Which lines of the data below include the string "voluptatum"? Return each of them.

DATA FOR REVIEW:
========
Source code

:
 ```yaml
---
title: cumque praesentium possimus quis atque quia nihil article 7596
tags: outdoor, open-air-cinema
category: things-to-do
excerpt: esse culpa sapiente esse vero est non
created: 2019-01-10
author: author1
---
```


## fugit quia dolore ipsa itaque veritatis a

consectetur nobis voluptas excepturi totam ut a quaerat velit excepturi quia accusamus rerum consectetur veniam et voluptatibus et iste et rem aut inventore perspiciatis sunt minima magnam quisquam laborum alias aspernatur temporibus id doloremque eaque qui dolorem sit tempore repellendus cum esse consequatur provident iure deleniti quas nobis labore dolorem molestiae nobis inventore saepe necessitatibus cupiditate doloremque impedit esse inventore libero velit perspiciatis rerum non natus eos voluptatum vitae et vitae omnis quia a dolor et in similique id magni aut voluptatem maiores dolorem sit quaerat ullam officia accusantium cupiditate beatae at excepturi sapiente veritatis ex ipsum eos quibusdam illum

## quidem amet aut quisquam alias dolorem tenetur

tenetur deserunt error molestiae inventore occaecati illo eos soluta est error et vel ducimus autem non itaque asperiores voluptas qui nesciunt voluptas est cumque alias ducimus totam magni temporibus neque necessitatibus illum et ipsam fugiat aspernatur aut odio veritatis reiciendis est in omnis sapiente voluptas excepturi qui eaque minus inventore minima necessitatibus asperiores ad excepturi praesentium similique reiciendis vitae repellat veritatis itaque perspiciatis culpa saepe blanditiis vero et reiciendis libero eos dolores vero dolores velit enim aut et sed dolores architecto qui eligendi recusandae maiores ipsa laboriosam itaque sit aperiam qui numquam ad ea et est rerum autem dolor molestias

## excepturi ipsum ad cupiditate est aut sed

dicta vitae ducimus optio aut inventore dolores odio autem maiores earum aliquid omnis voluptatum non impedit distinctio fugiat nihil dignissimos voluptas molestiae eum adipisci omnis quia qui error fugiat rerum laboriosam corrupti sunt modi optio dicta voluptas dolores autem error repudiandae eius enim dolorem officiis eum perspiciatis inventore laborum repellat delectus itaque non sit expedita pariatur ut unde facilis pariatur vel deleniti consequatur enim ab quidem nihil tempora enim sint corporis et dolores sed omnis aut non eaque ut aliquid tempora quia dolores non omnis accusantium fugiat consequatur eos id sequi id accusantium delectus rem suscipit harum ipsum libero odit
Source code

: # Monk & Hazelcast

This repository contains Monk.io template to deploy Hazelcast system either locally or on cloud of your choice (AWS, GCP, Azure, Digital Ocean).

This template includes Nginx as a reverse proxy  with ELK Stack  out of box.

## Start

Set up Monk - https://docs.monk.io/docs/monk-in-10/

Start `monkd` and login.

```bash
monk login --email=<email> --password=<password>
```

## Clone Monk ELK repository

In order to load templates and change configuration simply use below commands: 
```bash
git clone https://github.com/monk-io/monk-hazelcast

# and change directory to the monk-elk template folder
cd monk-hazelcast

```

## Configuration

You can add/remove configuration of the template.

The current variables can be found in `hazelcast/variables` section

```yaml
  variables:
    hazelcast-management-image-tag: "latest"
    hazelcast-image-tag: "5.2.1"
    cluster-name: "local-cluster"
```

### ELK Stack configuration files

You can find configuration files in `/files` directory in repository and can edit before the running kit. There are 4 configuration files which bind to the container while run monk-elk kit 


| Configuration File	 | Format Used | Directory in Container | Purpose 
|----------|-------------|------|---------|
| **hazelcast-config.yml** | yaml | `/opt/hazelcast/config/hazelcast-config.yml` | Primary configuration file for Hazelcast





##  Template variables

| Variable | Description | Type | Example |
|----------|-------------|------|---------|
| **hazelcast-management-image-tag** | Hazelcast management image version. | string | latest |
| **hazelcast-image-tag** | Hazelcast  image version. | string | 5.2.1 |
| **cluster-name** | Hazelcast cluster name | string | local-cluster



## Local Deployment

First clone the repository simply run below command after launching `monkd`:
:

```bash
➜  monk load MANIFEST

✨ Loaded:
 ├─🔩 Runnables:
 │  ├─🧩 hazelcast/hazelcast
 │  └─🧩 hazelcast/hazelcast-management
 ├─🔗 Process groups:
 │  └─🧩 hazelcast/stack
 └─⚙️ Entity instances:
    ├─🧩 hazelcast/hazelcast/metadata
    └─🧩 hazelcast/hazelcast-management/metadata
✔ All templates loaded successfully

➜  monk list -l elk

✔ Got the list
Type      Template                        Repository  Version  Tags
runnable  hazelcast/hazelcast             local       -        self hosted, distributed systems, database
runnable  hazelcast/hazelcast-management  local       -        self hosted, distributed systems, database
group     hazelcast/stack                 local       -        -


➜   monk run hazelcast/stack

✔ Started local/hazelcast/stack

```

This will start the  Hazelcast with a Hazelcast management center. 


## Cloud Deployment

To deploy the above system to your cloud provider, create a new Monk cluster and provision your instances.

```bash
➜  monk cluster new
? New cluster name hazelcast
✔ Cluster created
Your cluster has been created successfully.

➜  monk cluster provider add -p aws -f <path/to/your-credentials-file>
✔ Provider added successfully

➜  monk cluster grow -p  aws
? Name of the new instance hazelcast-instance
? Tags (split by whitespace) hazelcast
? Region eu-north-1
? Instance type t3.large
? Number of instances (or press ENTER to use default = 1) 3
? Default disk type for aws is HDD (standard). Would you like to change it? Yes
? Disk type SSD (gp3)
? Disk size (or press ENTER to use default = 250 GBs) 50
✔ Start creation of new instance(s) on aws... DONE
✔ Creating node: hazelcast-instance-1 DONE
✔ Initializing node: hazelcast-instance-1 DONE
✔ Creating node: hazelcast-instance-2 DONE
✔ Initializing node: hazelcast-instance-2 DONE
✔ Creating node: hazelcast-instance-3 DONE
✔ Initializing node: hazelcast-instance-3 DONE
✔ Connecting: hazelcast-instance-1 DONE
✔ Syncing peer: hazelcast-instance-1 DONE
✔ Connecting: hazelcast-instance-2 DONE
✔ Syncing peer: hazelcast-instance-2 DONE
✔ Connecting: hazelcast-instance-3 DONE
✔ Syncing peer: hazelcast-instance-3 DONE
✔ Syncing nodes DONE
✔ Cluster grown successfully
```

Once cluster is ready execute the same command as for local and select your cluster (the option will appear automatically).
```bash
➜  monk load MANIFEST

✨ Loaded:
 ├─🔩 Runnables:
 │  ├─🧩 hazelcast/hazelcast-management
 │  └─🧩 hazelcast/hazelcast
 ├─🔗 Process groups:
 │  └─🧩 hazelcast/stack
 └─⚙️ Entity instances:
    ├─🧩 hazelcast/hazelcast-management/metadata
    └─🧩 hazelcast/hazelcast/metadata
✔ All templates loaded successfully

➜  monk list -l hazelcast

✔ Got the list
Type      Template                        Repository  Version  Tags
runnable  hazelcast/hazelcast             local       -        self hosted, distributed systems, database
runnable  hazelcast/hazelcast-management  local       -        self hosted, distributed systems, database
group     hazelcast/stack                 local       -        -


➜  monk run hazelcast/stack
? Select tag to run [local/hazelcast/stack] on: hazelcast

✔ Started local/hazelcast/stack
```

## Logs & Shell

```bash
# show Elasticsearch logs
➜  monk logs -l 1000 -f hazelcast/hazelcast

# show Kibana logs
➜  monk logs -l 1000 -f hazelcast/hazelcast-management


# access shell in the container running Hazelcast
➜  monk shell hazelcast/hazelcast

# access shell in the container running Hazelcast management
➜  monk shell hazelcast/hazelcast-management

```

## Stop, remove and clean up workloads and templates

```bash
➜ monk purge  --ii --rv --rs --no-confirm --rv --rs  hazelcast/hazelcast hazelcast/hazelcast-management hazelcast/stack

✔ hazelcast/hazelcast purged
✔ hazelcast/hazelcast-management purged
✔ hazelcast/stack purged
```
========
EXERCISE OUTPUT:
consectetur nobis voluptas excepturi totam ut a quaerat velit excepturi quia accusamus rerum consectetur veniam et voluptatibus et iste et rem aut inventore perspiciatis sunt minima magnam quisquam laborum alias aspernatur temporibus id doloremque eaque qui dolorem sit tempore repellendus cum esse consequatur provident iure deleniti quas nobis labore dolorem molestiae nobis inventore saepe necessitatibus cupiditate doloremque impedit esse inventore libero velit perspiciatis rerum non natus eos voluptatum vitae et vitae omnis quia a dolor et in similique id magni aut voluptatem maiores dolorem sit quaerat ullam officia accusantium cupiditate beatae at excepturi sapiente veritatis ex ipsum eos quibusdam illum
dicta vitae ducimus optio aut inventore dolores odio autem maiores earum aliquid omnis voluptatum non impedit distinctio fugiat nihil dignissimos voluptas molestiae eum adipisci omnis quia qui error fugiat rerum laboriosam corrupti sunt modi optio dicta voluptas dolores autem error repudiandae eius enim dolorem officiis eum perspiciatis inventore laborum repellat delectus itaque non sit expedita pariatur ut unde facilis pariatur vel deleniti consequatur enim ab quidem nihil tempora enim sint corporis et dolores sed omnis aut non eaque ut aliquid tempora quia dolores non omnis accusantium fugiat consequatur eos id sequi id accusantium delectus rem suscipit harum ipsum libero odit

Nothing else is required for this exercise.